Borges nos rompe el largo cascarón de la infancia y nos borra el tedio de un lenguaje adolescente dormido a medio camino entre el colegio y la esquina. Nosotros, que entonces aún éramos un poco marineros de Salgari o confidentes de Sissi, emperatriz, un día partimos tras un capitán deslumbrante que nos llevó en el viaje sin fin de la gran literatura, la de palacios verbales, héroes, gente, monstruos y también abismos. Es un viaje que acabará junto con nosotros, y ni siquiera entonces, porque los hijos de quienes partimos con Borges, heredarán a nuestro capitán, su nave de libros y su mar de refulgentes palabras: el arte de decir las cosas y el de las cosas bien dichas.
Así, sin desearlo, Borges, ciego luminoso, engendró un vasto culto que ha traspuesto países, continentes, idiomas, y que pasará, incesante, a través de los siglos. Borges no se perderá, nunca, porque es como Abraham, padre de pueblos.
Quizá no siempre Borges enseñe a escribir, pero siempre enseña a leer. Él es el árbol de la sabiduría que nos alista para discernir lo bueno de lo malo en la literatura. Después de conocer a Borges, ¡cuán pobres son ciertos libros de moda! Como la muerte, hacen la vida imposible. De un modo penoso, sus escritores irán al cielo pues tienen la conciencia tranquila; es decir, poco exigente. A la sombra opulenta de Borges, leer alabanzas para ciertos desprestigiosos autores, es como oír elogios para Gloria Estefan cuando uno ha sido criado por Olga Guillot.
Es cierto que, con los años y los desengaños, uno llega a esa etapa -tan sabia- de la madurez que se llama resignación (a veces, uno no cambia, pero la ortodoxia sí). Entonces se comprende que no todos son Borges, y se lee, con placer, la buena prosa industrial de Vargas Llosa, los trucos verbales de García Márquez, el eterno retorno de Francisco Umbral y los graciosos desmaños de Julio Cortázar.

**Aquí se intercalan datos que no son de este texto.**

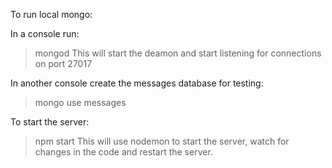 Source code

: To run local mongo:

In a console run: 
> mongod
This will start the deamon and start listening for connections on port 27017

In another console create the messages database for testing: 
> mongo
> use messages

To start the server:
> npm start
This will use nodemon to start the server, watch for changes in the code and restart the server.
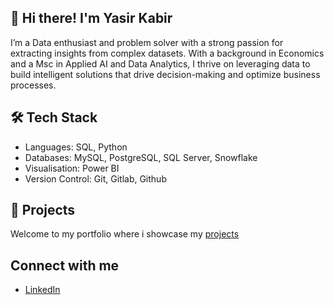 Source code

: ## 👋 Hi there! I'm Yasir Kabir 
I’m a Data enthusiast and problem solver with a strong passion for extracting insights from complex datasets. With a background in Economics and a Msc in Applied AI and Data Analytics, I thrive on leveraging data to build intelligent solutions that drive decision-making and optimize business processes.

## 🛠️ Tech Stack
- Languages: SQL, Python
- Databases: MySQL, PostgreSQL, SQL Server, Snowflake
- Visualisation: Power BI
- Version Control: Git, Gitlab, Github

## 📂 Projects
Welcome to my portfolio where i showcase my [projects](https://github.com/ykabir19/Projects)

## Connect with me
- [LinkedIn](https://www.linkedin.com/in/yasir-kabir/)
  
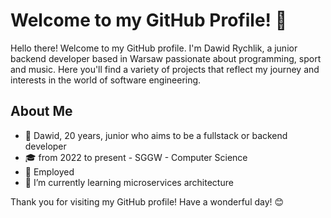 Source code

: # Welcome to my GitHub Profile! 👋

Hello there! Welcome to my GitHub profile. I'm Dawid Rychlik, a junior backend developer based in Warsaw passionate about programming, sport and music. Here you'll find a variety of projects that reflect my journey and interests in the world of software engineering.

## About Me

- 🌟 Dawid, 20 years, junior who aims to be a fullstack or backend developer
- 🎓 from 2022 to present - SGGW - Computer Science
- 💼 Employed
- 🌱 I’m currently learning microservices architecture
     
Thank you for visiting my GitHub profile! Have a wonderful day! 😊
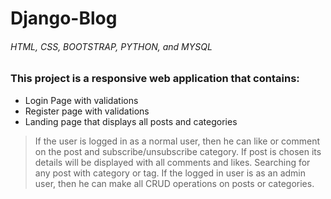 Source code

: # Django-Blog
###### HTML, CSS, BOOTSTRAP, PYTHON, and MYSQL
### This project is a responsive web application that contains:
- Login Page with validations
- Register page with validations 
- Landing page that displays all posts and categories 
> If the user is logged in as a normal user, then he can like or comment on the post and subscribe/unsubscribe category. 
> If post is chosen its details will be displayed with all comments and likes. 
> Searching for any post with category or tag. 
> If the logged in user is as an admin user, then he can make all CRUD operations on posts or categories.
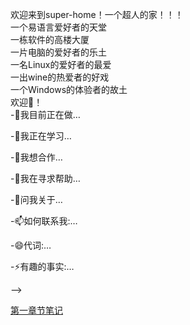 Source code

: 欢迎来到super-home！一个超人的家！！！  
一个易语言爱好者的天堂  
一栋软件的高楼大厦  
一片电脑的爱好者的乐土  
一名Linux的爱好者的最爱  
一出wine的热爱者的好戏  
一个Windows的体验者的故土  
欢迎👏！  
-🔭我目前正在做…

-🌱我正在学习…

-👯我想合作…

-🤔我在寻求帮助…

-💬问我关于…

-📫如何联系我:…

-😄代词:…

-⚡有趣的事实:…

-->

[第一章节笔记](super-home/aboutme.md)
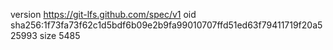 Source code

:version https://git-lfs.github.com/spec/v1
oid sha256:1f73fa73f62c1d5bdf6b09e2b9fa99010707ffd51ed63f79411719f20a525993
size 5485
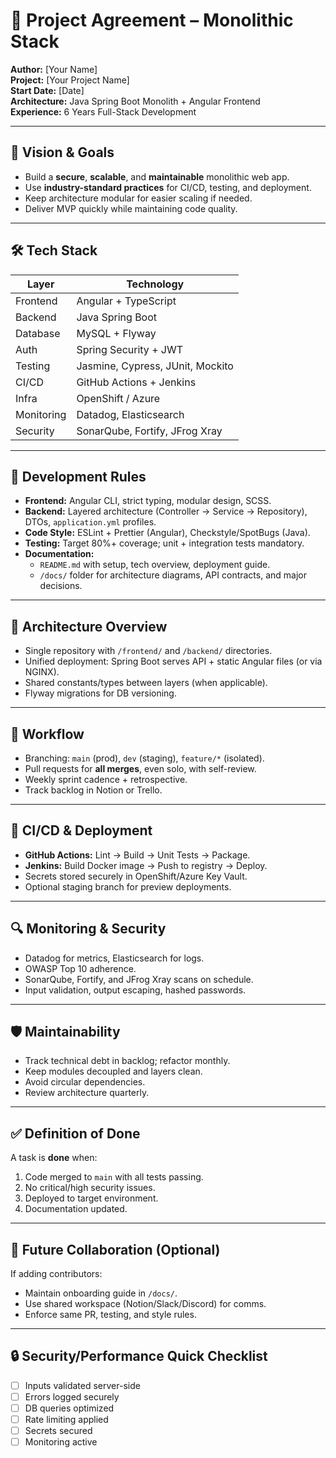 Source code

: # 📜 Project Agreement – Monolithic Stack

**Author:** [Your Name]  
**Project:** [Your Project Name]  
**Start Date:** [Date]  
**Architecture:** Java Spring Boot Monolith + Angular Frontend  
**Experience:** 6 Years Full-Stack Development

---

## 🎯 Vision & Goals
- Build a **secure**, **scalable**, and **maintainable** monolithic web app.
- Use **industry-standard practices** for CI/CD, testing, and deployment.
- Keep architecture modular for easier scaling if needed.
- Deliver MVP quickly while maintaining code quality.

---

## 🛠 Tech Stack
| Layer      | Technology                           |
| ---------- | ------------------------------------ |
| Frontend   | Angular + TypeScript                 |
| Backend    | Java Spring Boot                     |
| Database   | MySQL + Flyway                       |
| Auth       | Spring Security + JWT                |
| Testing    | Jasmine, Cypress, JUnit, Mockito     |
| CI/CD      | GitHub Actions + Jenkins             |
| Infra      | OpenShift / Azure                    |
| Monitoring | Datadog, Elasticsearch               |
| Security   | SonarQube, Fortify, JFrog Xray        |

---

## 📏 Development Rules
- **Frontend:** Angular CLI, strict typing, modular design, SCSS.
- **Backend:** Layered architecture (Controller → Service → Repository), DTOs, `application.yml` profiles.
- **Code Style:** ESLint + Prettier (Angular), Checkstyle/SpotBugs (Java).
- **Testing:** Target 80%+ coverage; unit + integration tests mandatory.
- **Documentation:**  
  - `README.md` with setup, tech overview, deployment guide.  
  - `/docs/` folder for architecture diagrams, API contracts, and major decisions.

---

## 📂 Architecture Overview
- Single repository with `/frontend/` and `/backend/` directories.
- Unified deployment: Spring Boot serves API + static Angular files (or via NGINX).
- Shared constants/types between layers (when applicable).
- Flyway migrations for DB versioning.

---

## 🌱 Workflow
- Branching: `main` (prod), `dev` (staging), `feature/*` (isolated).
- Pull requests for **all merges**, even solo, with self-review.
- Weekly sprint cadence + retrospective.
- Track backlog in Notion or Trello.

---

## 🚀 CI/CD & Deployment
- **GitHub Actions:** Lint → Build → Unit Tests → Package.
- **Jenkins:** Build Docker image → Push to registry → Deploy.
- Secrets stored securely in OpenShift/Azure Key Vault.
- Optional staging branch for preview deployments.

---

## 🔍 Monitoring & Security
- Datadog for metrics, Elasticsearch for logs.
- OWASP Top 10 adherence.
- SonarQube, Fortify, and JFrog Xray scans on schedule.
- Input validation, output escaping, hashed passwords.

---

## 🛡 Maintainability
- Track technical debt in backlog; refactor monthly.
- Keep modules decoupled and layers clean.
- Avoid circular dependencies.
- Review architecture quarterly.

---

## ✅ Definition of Done
A task is **done** when:
1. Code merged to `main` with all tests passing.
2. No critical/high security issues.
3. Deployed to target environment.
4. Documentation updated.

---

## 🤝 Future Collaboration (Optional)
If adding contributors:
- Maintain onboarding guide in `/docs/`.
- Use shared workspace (Notion/Slack/Discord) for comms.
- Enforce same PR, testing, and style rules.

---

## 🔒 Security/Performance Quick Checklist
- [ ] Inputs validated server-side  
- [ ] Errors logged securely  
- [ ] DB queries optimized  
- [ ] Rate limiting applied  
- [ ] Secrets secured  
- [ ] Monitoring active  
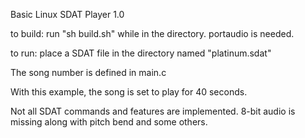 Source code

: Basic Linux SDAT Player 1.0


to build: run "sh build.sh" while in the directory. portaudio is needed.

to run: place a SDAT file in the directory named "platinum.sdat"

The song number is defined in main.c

With this example, the song is set to play for 40 seconds.

Not all SDAT commands and features are implemented. 8-bit audio is missing along with pitch bend and some others.
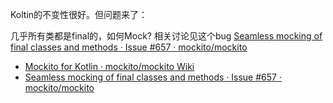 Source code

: 
Koltin的不变性很好。但问题来了：

几乎所有类都是final的，如何Mock?  相关讨论见这个bug [Seamless mocking of final classes and methods · Issue #657 · mockito/mockito](https://github.com/mockito/mockito/issues/657)

+ [Mockito for Kotlin · mockito/mockito Wiki](https://github.com/mockito/mockito/wiki/Mockito-for-Kotlin)
+ [Seamless mocking of final classes and methods · Issue #657 · mockito/mockito](https://github.com/mockito/mockito/issues/657)
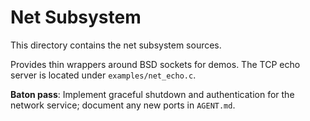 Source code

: # Net Subsystem

This directory contains the net subsystem sources.

Provides thin wrappers around BSD sockets for demos. The TCP echo server
is located under `examples/net_echo.c`.

**Baton pass**: Implement graceful shutdown and authentication for the
network service; document any new ports in `AGENT.md`.
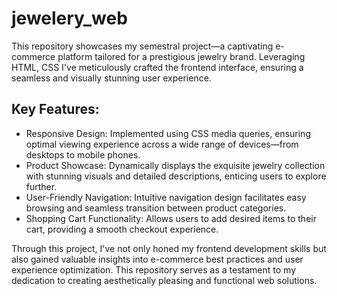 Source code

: # jewelery_web
This repository showcases my semestral project—a captivating e-commerce platform tailored for a prestigious jewelry brand. Leveraging HTML, CSS I've meticulously crafted the frontend interface, ensuring a seamless and visually stunning user experience.
## Key Features:

- Responsive Design: Implemented using CSS media queries, ensuring optimal viewing experience across a wide range of devices—from desktops to mobile phones.
- Product Showcase: Dynamically displays the exquisite jewelry collection with stunning visuals and detailed descriptions, enticing users to explore further.
- User-Friendly Navigation: Intuitive navigation design facilitates easy browsing and seamless transition between product categories.
- Shopping Cart Functionality: Allows users to add desired items to their cart, providing a smooth checkout experience.

Through this project, I've not only honed my frontend development skills but also gained valuable insights into e-commerce best practices and user experience optimization. This repository serves as a testament to my dedication to creating aesthetically pleasing and functional web solutions.
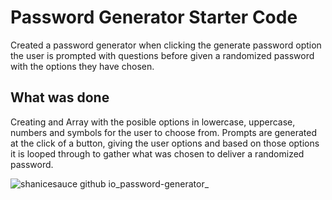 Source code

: # Password Generator Starter Code

Created a password generator when clicking the generate password option the user is prompted with questions before given a randomized password with the options they have chosen. 

## What was done

Creating and Array with the posible options in lowercase, uppercase, numbers and symbols for the user to choose from. Prompts are generated at the click of a button, giving the user options and based on those options it is looped through to gather what was chosen to deliver a randomized password.

![shanicesauce github io_password-generator_](https://user-images.githubusercontent.com/107827563/182756871-852164f2-2781-4abd-b0fb-b3fab75d9eac.png)
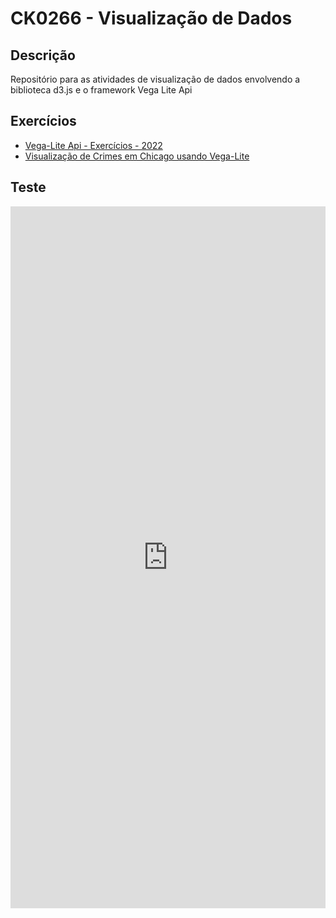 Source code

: # CK0266 - Visualização de Dados

## Descrição
Repositório para as atividades de visualização de dados envolvendo a biblioteca d3.js e o framework Vega Lite Api

## Exercícios
- [Vega-Lite Api - Exercícios - 2022](Vega-Lite-Api-Exercícios-2022/README.md)
- [Visualização de Crimes em Chicago usando Vega-Lite](Visualização-de-Crimes-em-Chicago-usando-Vega-Lite/README.md)


## Teste
<iframe width="100%" height="1123" frameborder="0"
  src="https://observablehq.com/embed/eace1805c5861ed4?cells=svg"></iframe>


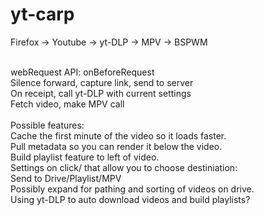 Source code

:# yt-carp
Firefox -> Youtube -> yt-DLP -> MPV -> BSPWM


<br>webRequest API: onBeforeRequest<br>
Silence forward, capture link, send to server<br>
On receipt, call yt-DLP with current settings<br>
Fetch video, make MPV call<br>
<br>
Possible features:<br>
Cache the first minute of the video so it loads faster.<br>
Pull metadata so you can render it below the video.<br>
Build playlist feature to left of video.<br>
Settings on click/<C-click> that allow you to choose destiniation:<br>
Send to Drive/Playlist/MPV<br>
Possibly expand for pathing and sorting of videos on drive.<br>
Using yt-DLP to auto download videos and build playlists?<br>
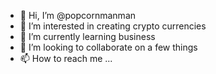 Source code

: - 👋 Hi, I’m @popcornmanman
- 👀 I’m interested in creating crypto currencies
- 🌱 I’m currently learning business
- 💞️ I’m looking to collaborate on a few things
- 📫 How to reach me ... 

<!---
popcornmanman/popcornmanman is a ✨ special ✨ repository because its `README.md` (this file) appears on your GitHub profile.
You can click the Preview link to take a look at your changes.
--->
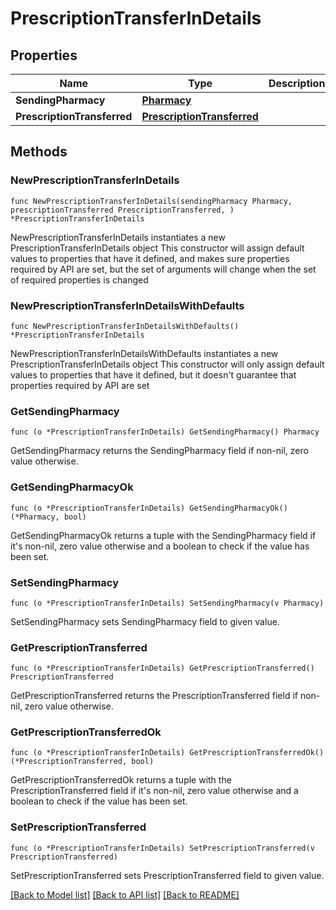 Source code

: # PrescriptionTransferInDetails

## Properties

Name | Type | Description | Notes
------------ | ------------- | ------------- | -------------
**SendingPharmacy** | [**Pharmacy**](Pharmacy.md) |  | 
**PrescriptionTransferred** | [**PrescriptionTransferred**](PrescriptionTransferred.md) |  | 

## Methods

### NewPrescriptionTransferInDetails

`func NewPrescriptionTransferInDetails(sendingPharmacy Pharmacy, prescriptionTransferred PrescriptionTransferred, ) *PrescriptionTransferInDetails`

NewPrescriptionTransferInDetails instantiates a new PrescriptionTransferInDetails object
This constructor will assign default values to properties that have it defined,
and makes sure properties required by API are set, but the set of arguments
will change when the set of required properties is changed

### NewPrescriptionTransferInDetailsWithDefaults

`func NewPrescriptionTransferInDetailsWithDefaults() *PrescriptionTransferInDetails`

NewPrescriptionTransferInDetailsWithDefaults instantiates a new PrescriptionTransferInDetails object
This constructor will only assign default values to properties that have it defined,
but it doesn't guarantee that properties required by API are set

### GetSendingPharmacy

`func (o *PrescriptionTransferInDetails) GetSendingPharmacy() Pharmacy`

GetSendingPharmacy returns the SendingPharmacy field if non-nil, zero value otherwise.

### GetSendingPharmacyOk

`func (o *PrescriptionTransferInDetails) GetSendingPharmacyOk() (*Pharmacy, bool)`

GetSendingPharmacyOk returns a tuple with the SendingPharmacy field if it's non-nil, zero value otherwise
and a boolean to check if the value has been set.

### SetSendingPharmacy

`func (o *PrescriptionTransferInDetails) SetSendingPharmacy(v Pharmacy)`

SetSendingPharmacy sets SendingPharmacy field to given value.


### GetPrescriptionTransferred

`func (o *PrescriptionTransferInDetails) GetPrescriptionTransferred() PrescriptionTransferred`

GetPrescriptionTransferred returns the PrescriptionTransferred field if non-nil, zero value otherwise.

### GetPrescriptionTransferredOk

`func (o *PrescriptionTransferInDetails) GetPrescriptionTransferredOk() (*PrescriptionTransferred, bool)`

GetPrescriptionTransferredOk returns a tuple with the PrescriptionTransferred field if it's non-nil, zero value otherwise
and a boolean to check if the value has been set.

### SetPrescriptionTransferred

`func (o *PrescriptionTransferInDetails) SetPrescriptionTransferred(v PrescriptionTransferred)`

SetPrescriptionTransferred sets PrescriptionTransferred field to given value.



[[Back to Model list]](../README.md#documentation-for-models) [[Back to API list]](../README.md#documentation-for-api-endpoints) [[Back to README]](../README.md)


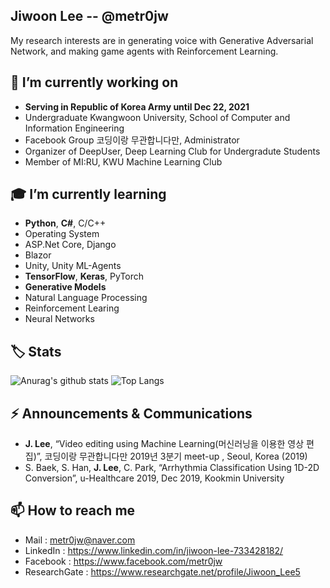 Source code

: <h2>Jiwoon Lee  -- @metr0jw</h2>
 My research interests are in generating voice with Generative Adversarial Network, and making game agents with Reinforcement Learning.


💪 I’m currently working on
-
- <b>Serving in Republic of Korea Army until Dec 22, 2021</b>
- Undergraduate Kwangwoon University, School of Computer and Information Engineering
- Facebook Group 코딩이랑 무관합니다만, Administrator
- Organizer of DeepUser, Deep Learning Club for Undergradute Students 
- Member of MI:RU, KWU Machine Learning Club 

🎓 I’m currently learning
- 
- <b>Python</b>, <b>C#</b>, C/C++
- Operating System
- ASP.Net Core, Django
- Blazor
- Unity, Unity ML-Agents
- <b>TensorFlow</b>, <b>Keras</b>, PyTorch
- <b>Generative Models</b>
- Natural Language Processing
- Reinforcement Learing
- Neural Networks

🏷️ Stats
-
![Anurag's github stats](https://github-readme-stats.vercel.app/api?username=metr0jw&count_private=true&show_icons=true&theme=buefy)
![Top Langs](https://github-readme-stats.vercel.app/api/top-langs/?username=metr0jw)

⚡ Announcements & Communications
-
- <b>J. Lee</b>, “Video editing using Machine Learning(머신러닝을 이용한 영상 편집)”, 코딩이랑 무관합니다만 2019년 3분기 meet-up , Seoul, Korea (2019)
- S. Baek, S. Han, <b>J. Lee</b>, C. Park, “Arrhythmia Classification Using 1D-2D Conversion”, u-Healthcare 2019, Dec 2019, Kookmin University


📫 How to reach me
- 
- Mail : <metr0jw@naver.com>
- LinkedIn : https://www.linkedin.com/in/jiwoon-lee-733428182/
- Facebook : https://www.facebook.com/metr0jw
- ResearchGate : https://www.researchgate.net/profile/Jiwoon_Lee5

  
 
<!--
**metr0jw/metr0jw** is a ✨ _special_ ✨ repository because its `README.md` (this file) appears on your GitHub profile.

Here are some ideas to get you started:

- 🔭 I’m currently working on ...
- 🌱 I’m currently learning ...
- 👯 I’m looking to collaborate on ...
- 🤔 I’m looking for help with ...
- 💬 Ask me about ...
- 📫 How to reach me: ...
- 😄 Pronouns: ...
- ⚡ Fun fact: ...
-->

No lo notamos, pero aquellos placeres realistas tal vez se deban a que, por entre los juegos propios de tántos autores, oímos el rumor de Borges. Los maestros leyeron también al Maestro, y lo amaron; y así, al final de algunos grandes libros que nos otorgue la vida, tras estas magias dispares, habrá un único mago. Borges lo dijo mejor en El acercamiento a Almotásim: "En algún punto de la tierra hay un hombre de quien procede esta claridad; en algún punto de la tierra está el hombre que es igual a esa claridad".
Borges nos dejó su idioma: "conjetural", "dictamen", "espejo", "fervor", "coraje"...; sus originalidades, tán recreadas por otros, y el ejemplo de su entrega total a la alquimia de oro de la perfección.
Jorge Luis Borges murió el 14 de junio de 1986, hace diez años. Recordémoslo diciendo sus versos o inventando una ironía. Es nuestro padre.